Da Agência Brasil
Brasília – Até dezembro devem amadurecer as novas propostas do grupo dos 20 países em desenvolvimento (G-20) para a Organização Mundial do Comércio (OMC). A data será o limite final para a 6ª Reunião Ministerial da OMC, que acontecerá em Hong Kong, a ex-colônia inglesa que se tornou área administrativa da China em 1997.
Em seu retorno ao Brasil, após visita a Angola, o ministro das Relações Exteriores, Celso Amorim, comentou à Agência Brasil, a proposta que o G-20 vem defendendo. Segundo Amorim, a proposta chegou perto do consenso na última reunião da OMC, a Conferência Mini-ministerial, em Dalian, cidade do noroeste chinês, próxima à fronteira com a Coréia do Norte.
O G-20 fez uma proposta como o objetivo de alcançar o equilíbrio nas negociações envolvendo a agricultura em três pilares. O primeiro é de apoio doméstico e prevê a definição de um patamar para redução das tarifas que geram distorções no comércio mundial.
O segundo pilar é o congelamento de todos os subsídios à exportação. Diz ainda que todas as formas de subsídio deveriam ser eliminadas em um período não superior a cinco anos.
No terceiro pilar, sobre acesso a mercado, os integrantes do G-20 consideram que uma fórmula de redução tarifária linear dentro de faixas é a melhor alternativa para avançar nas negociações.
O ministro disse que sempre haverá setores "mais retrógrados", mas se mostrou otimista quanto à proposta que, segundo ele, foi bem recebida pelos Estados Unidos e pela União Européia. "Eu tenho a convicção que nós vamos avançar", disse. Leia a seguir trechos da entrevista:
Pergunta – Como foi a reunião da Organização Mundial do Comércio (OMC) na China, este mês?

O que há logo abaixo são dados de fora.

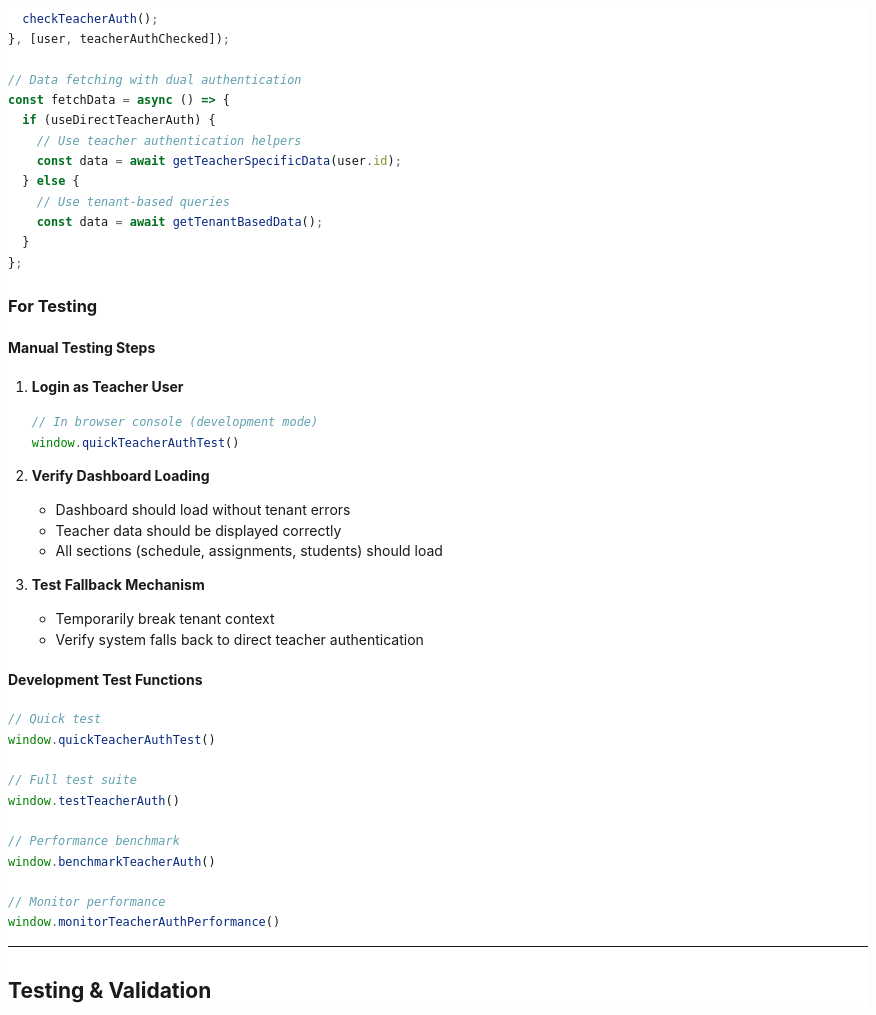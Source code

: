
 ```javascript
  checkTeacherAuth();
}, [user, teacherAuthChecked]);

// Data fetching with dual authentication
const fetchData = async () => {
  if (useDirectTeacherAuth) {
    // Use teacher authentication helpers
    const data = await getTeacherSpecificData(user.id);
  } else {
    // Use tenant-based queries
    const data = await getTenantBasedData();
  }
};
```

### For Testing

#### Manual Testing Steps

1. **Login as Teacher User**
   ```javascript
   // In browser console (development mode)
   window.quickTeacherAuthTest()
   ```

2. **Verify Dashboard Loading**
   - Dashboard should load without tenant errors
   - Teacher data should be displayed correctly
   - All sections (schedule, assignments, students) should load

3. **Test Fallback Mechanism**
   - Temporarily break tenant context
   - Verify system falls back to direct teacher authentication

#### Development Test Functions

```javascript
// Quick test
window.quickTeacherAuthTest()

// Full test suite
window.testTeacherAuth()

// Performance benchmark
window.benchmarkTeacherAuth()

// Monitor performance
window.monitorTeacherAuthPerformance()
```

---

## Testing & Validation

Celso Amorim – Foi muito importante porque o próprio G-20 já reúne muitos países em desenvolvimento de variados tipos, desde o Brasil e a Argentina, por exemplo, que são muito competitivos na área agrícola, até países de menor desenvolvimento relativo, como a Tanzânia. Ou ainda grandes países, mas, que têm uma agricultura familiar como a Índia e o Egito. A proposta foi bem recebida tanto pelos Estados Unidos como pela União Européia, como uma possível base para negociação. Isso foi um passo muito importante.
Em que se baseia a proposta? Ela busca garantir uma competição mais leal?
Ela se baseia no próprio mandato de Doha e no acordo-quadro que houve em julho do ano passado em Genebra. Tanto um quanto outro apontam neste sentido, de você eliminar os subsídios de exportação. O próprio presidente dos Estados Unidos, George Bush, falou em eliminar os subsídios internos e ampliar as condições de acesso a mercado. Com isso você favorece quem é mais competitivo e é muito importante para os países em desenvolvimento.
A proposta pode enfrentar resistências?
Sempre haverá setores mais retrógrados ou setores que se beneficiam de recursos públicos. Na realidade quando você compra um quilo de carne, vamos dizer na Europa, se for carne européia, metade do que você está comprando é subsídio. É esse tipo de concorrência desleal que queremos eliminar, ou pelo menos se não conseguirmos eliminar totalmente, diminuir de forma substancial. Temos feito isso, inclusive nos contenciosos, como com o algodão, o açúcar, que, aliás, estão servindo de impulso para algumas reformas. Isso certamente ocorreu no caso da política européia em relação ao açúcar, não de maneira suficiente, mas houve uma reforma, está havendo uma reforma.